Friday, 6 June 2014

Moroccanoil v Miracleoil: no passing off

Moroccanoil Israel Ltd v Aldi Stores Ltd [2014] EWHC 1686 (IPEC) (29 May 2014)  is a decision of Judge Hacon in what I still prefer to think of as the Patents County Court - although I need to get over that, as the change of name reflects also a change of substance. The somewhat oxymoronically-named claimant sued the supermarket for passing off when it introduced a hair oil (competing with the claimant's MOROCCANOIL hair oil) under the name ‘Miracle Oil’.
 
What's the problem? Surely the names are far enough apart? Well, it wasn't just the name: there was a word-only CTM, but claims relating to that were dropped early on for fairly obvious reasons. In the passing-off claim, the claimant alleged that the get-up and name of Aldi’s product were, in combination, too similar to those of their product. Just look at the photos in the annexes to the judgment! A substantial
number of consumers would mistake Miracle Oil for Moroccanoil, or assume that they shared a common manufacturer or that there was some other trade connection between them.

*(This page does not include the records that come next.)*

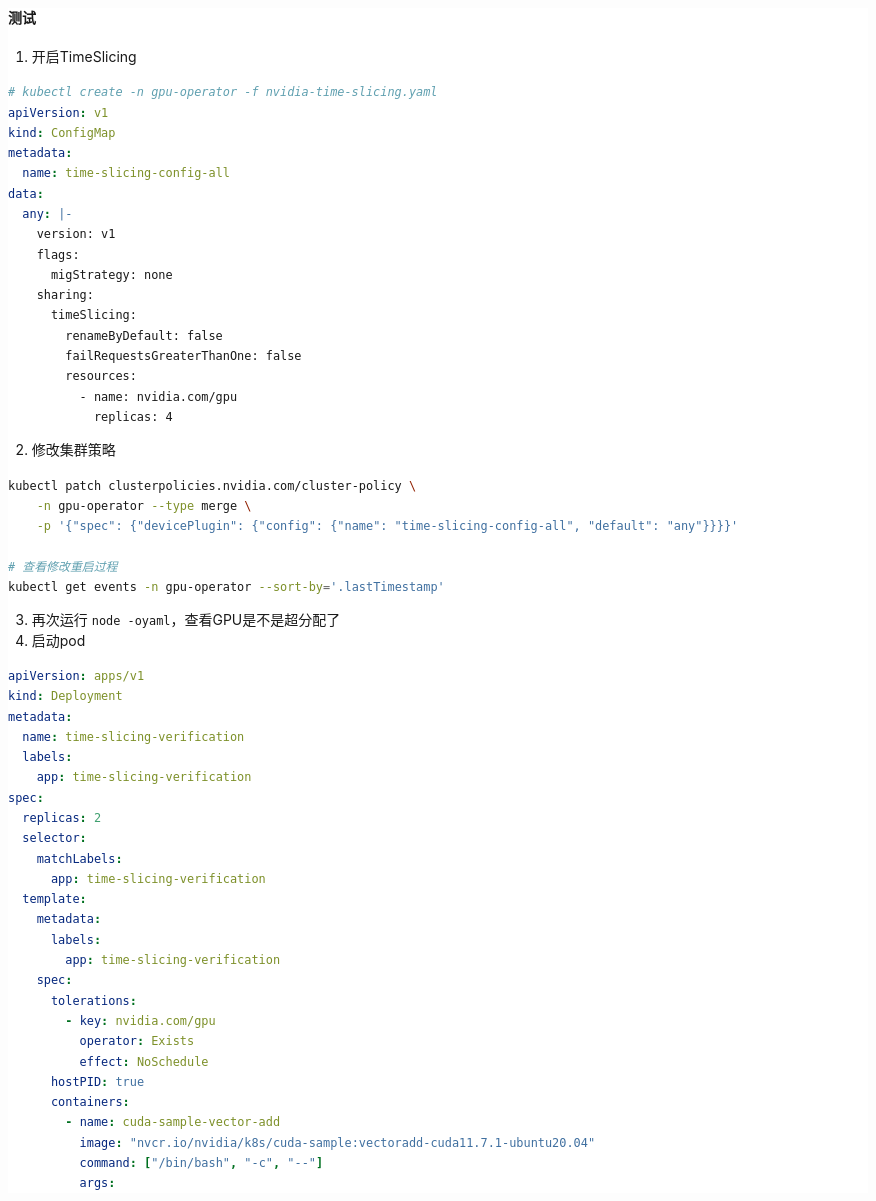 #### 测试

1. 开启TimeSlicing

```yaml
# kubectl create -n gpu-operator -f nvidia-time-slicing.yaml
apiVersion: v1
kind: ConfigMap
metadata:
  name: time-slicing-config-all
data:
  any: |-
    version: v1
    flags:
      migStrategy: none
    sharing:
      timeSlicing:
        renameByDefault: false
        failRequestsGreaterThanOne: false
        resources:
          - name: nvidia.com/gpu
            replicas: 4  
```

2. 修改集群策略

```bash
kubectl patch clusterpolicies.nvidia.com/cluster-policy \
    -n gpu-operator --type merge \
    -p '{"spec": {"devicePlugin": {"config": {"name": "time-slicing-config-all", "default": "any"}}}}'

# 查看修改重启过程
kubectl get events -n gpu-operator --sort-by='.lastTimestamp'

```

3. 再次运行 `node -oyaml`，查看GPU是不是超分配了
4. 启动pod

```yaml
apiVersion: apps/v1
kind: Deployment
metadata:
  name: time-slicing-verification
  labels:
    app: time-slicing-verification
spec:
  replicas: 2
  selector:
    matchLabels:
      app: time-slicing-verification
  template:
    metadata:
      labels:
        app: time-slicing-verification
    spec:
      tolerations:
        - key: nvidia.com/gpu
          operator: Exists
          effect: NoSchedule
      hostPID: true
      containers:
        - name: cuda-sample-vector-add
          image: "nvcr.io/nvidia/k8s/cuda-sample:vectoradd-cuda11.7.1-ubuntu20.04"
          command: ["/bin/bash", "-c", "--"]
          args:
```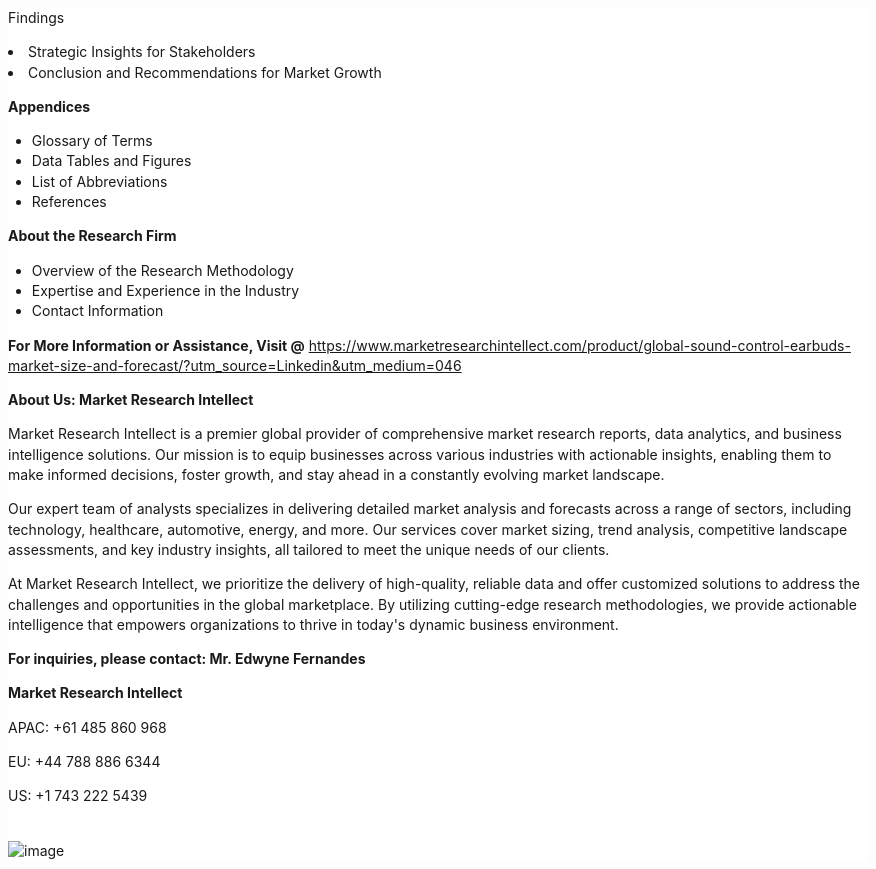 Findings</li><li>Strategic Insights for Stakeholders</li><li>Conclusion and Recommendations for Market Growth</li></ul><p><strong>Appendices</strong></p><ul><li>Glossary of Terms</li><li>Data Tables and Figures</li><li>List of Abbreviations</li><li>References</li></ul><p><strong>About the Research Firm</strong></p><ul><li>Overview of the Research Methodology</li><li>Expertise and Experience in the Industry</li><li>Contact Information</li></ul></div><div class="article-main__content" data-test-id="publishing-text-block"><p><span class="font-[700]"><strong>For More Information or Assistance, Visit @</strong>&nbsp;<a href="https://www.marketresearchintellect.com/product/global-sound-control-earbuds-market-size-and-forecast/?utm_source=Linkedin&utm_medium=046">https://www.marketresearchintellect.com/product/global-sound-control-earbuds-market-size-and-forecast/?utm_source=Linkedin&utm_medium=046</a></span></p><p><strong>About Us: Market Research Intellect</strong></p><p>Market Research Intellect is a premier global provider of comprehensive market research reports, data analytics, and business intelligence solutions. Our mission is to equip businesses across various industries with actionable insights, enabling them to make informed decisions, foster growth, and stay ahead in a constantly evolving market landscape.</p><p>Our expert team of analysts specializes in delivering detailed market analysis and forecasts across a range of sectors, including technology, healthcare, automotive, energy, and more. Our services cover market sizing, trend analysis, competitive landscape assessments, and key industry insights, all tailored to meet the unique needs of our clients.</p><p>At Market Research Intellect, we prioritize the delivery of high-quality, reliable data and offer customized solutions to address the challenges and opportunities in the global marketplace. By utilizing cutting-edge research methodologies, we provide actionable intelligence that empowers organizations to thrive in today's dynamic business environment.</p><p><strong>For inquiries, please contact: Mr. Edwyne Fernandes</strong></p><p><strong>Market Research Intellect</strong></p><p>APAC: +61 485 860 968</p><p>EU: +44 788 886 6344</p><p>US: +1 743 222 5439</p></div><div class="article-main__content" data-test-id="publishing-text-block">&nbsp;</div>
![image](https://github.com/user-attachments/assets/a5b82e2e-7a7d-449a-9065-da54dcc84d6c)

The evidence showed that the name ‘Moroccanoil’ was distinctive of the claimant's product in the UK: but the get-up without the name could never have become distinctive because it had never been before the public on its own. It was not a Jif Lemon type of case in which the public would not notice the brand name - although clearly it was an attempt to protect get-up rather than product name. The name was the important element, so that was where the goodwill in the business would be found, although the get-up also played a  part.

There was nothing to show that members of the public might assume that Miracle Oil and Moroccanoil were the same thing, that they came from the same manufacturer, or that they were otherwise commercially linked, for example by a licence. Even if any members of the public would be confused there would be too few of  them for the claimant's goodwill to be damaged.

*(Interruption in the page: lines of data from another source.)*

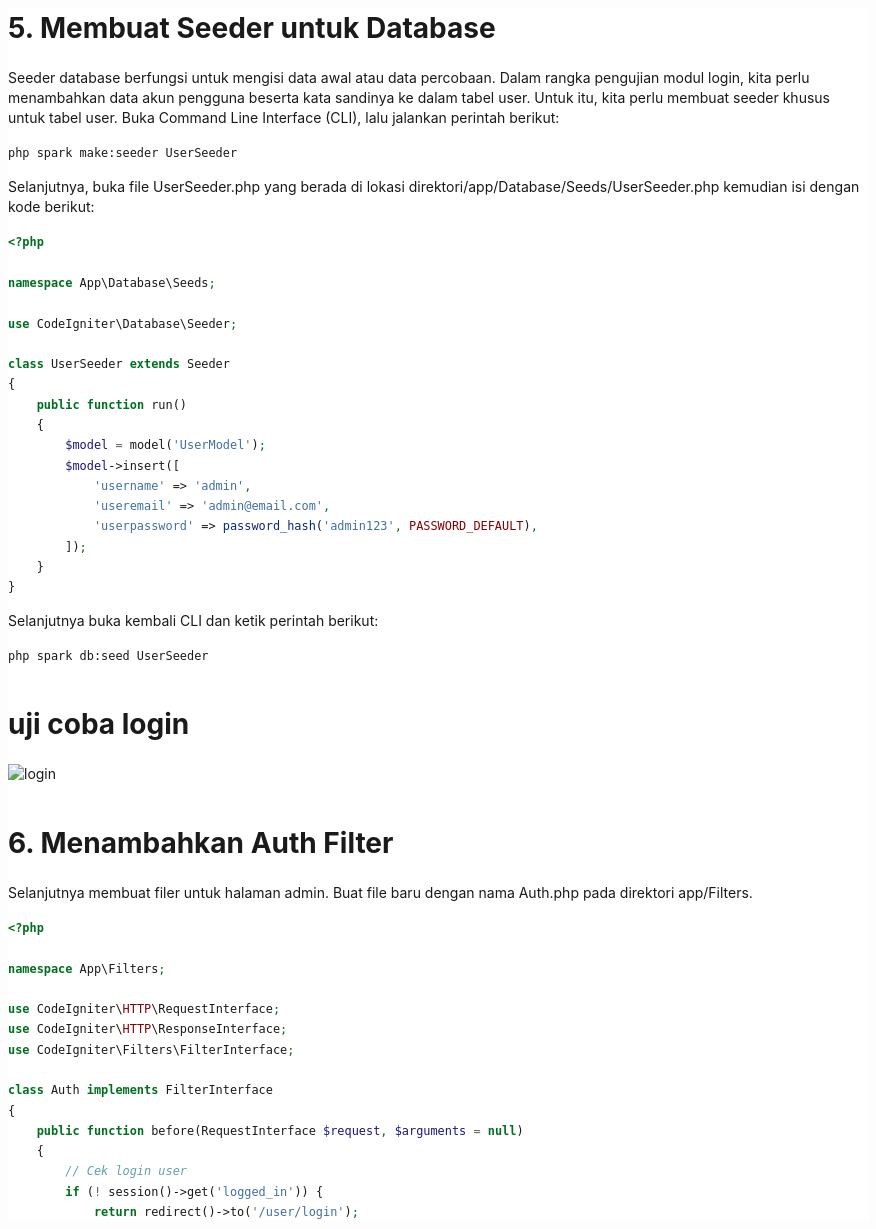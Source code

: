 # 5. Membuat Seeder untuk Database

Seeder database berfungsi untuk mengisi data awal atau data percobaan. Dalam rangka pengujian modul login, kita perlu menambahkan data akun pengguna beserta kata sandinya ke dalam tabel user. Untuk itu, kita perlu membuat seeder khusus untuk tabel user. Buka Command Line Interface (CLI), lalu jalankan perintah berikut:

```
php spark make:seeder UserSeeder
```

Selanjutnya, buka file UserSeeder.php yang berada di lokasi direktori/app/Database/Seeds/UserSeeder.php kemudian isi dengan kode berikut:

```php
<?php

namespace App\Database\Seeds;

use CodeIgniter\Database\Seeder;

class UserSeeder extends Seeder
{
    public function run()
    {
        $model = model('UserModel');
        $model->insert([
            'username' => 'admin',
            'useremail' => 'admin@email.com',
            'userpassword' => password_hash('admin123', PASSWORD_DEFAULT),
        ]);
    }
}
```

Selanjutnya buka kembali CLI dan ketik perintah berikut:

```
php spark db:seed UserSeeder
```

# uji coba login
![login](https://github.com/user-attachments/assets/2a2a6a83-5640-47ab-9faa-84ae96c6218f)

# 6. Menambahkan Auth Filter
Selanjutnya membuat filer untuk halaman admin. Buat file baru dengan nama Auth.php pada direktori app/Filters.

```php
<?php

namespace App\Filters;

use CodeIgniter\HTTP\RequestInterface;
use CodeIgniter\HTTP\ResponseInterface;
use CodeIgniter\Filters\FilterInterface;

class Auth implements FilterInterface
{
    public function before(RequestInterface $request, $arguments = null)
    {
        // Cek login user
        if (! session()->get('logged_in')) {
            return redirect()->to('/user/login');
```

The defendant had intended that Miracle Oil would bring Moroccanoil to mind. The judge considered it had succeeded. That it had done did not make it passing off. There might be problem with rights in the design, and the public might think the way the packaging of the one brought the other to mind to be cheeky, but that wasn't unlawful. There would be no relevant false assumption in the mind of the purchasers, not even initial interest confusion (which I thought didn't exist in European Union trade mark law anyway). Without evidence of a misrepresentation the claim failed, illustrating (if illustration were needed) of the impotence of passing off law to protect against supermarket own-brands. Perhaps copyright and designs law (especially if there had been a registered design) would have filled the gap, and a trade mark registration for the particular colour of the label would have been pretty conclusive, but on the facts of the case these items were not in the claimant's armoury. It shows how important it is, in this day and age, to ensure you collect the widest possible range of intellectual property rights - if the claimants here thought a word trade mark was going to do the job, they were sadly mistaken, and Aldi could easily what Americans might call an end run round the one distinctive mark the claimants did have.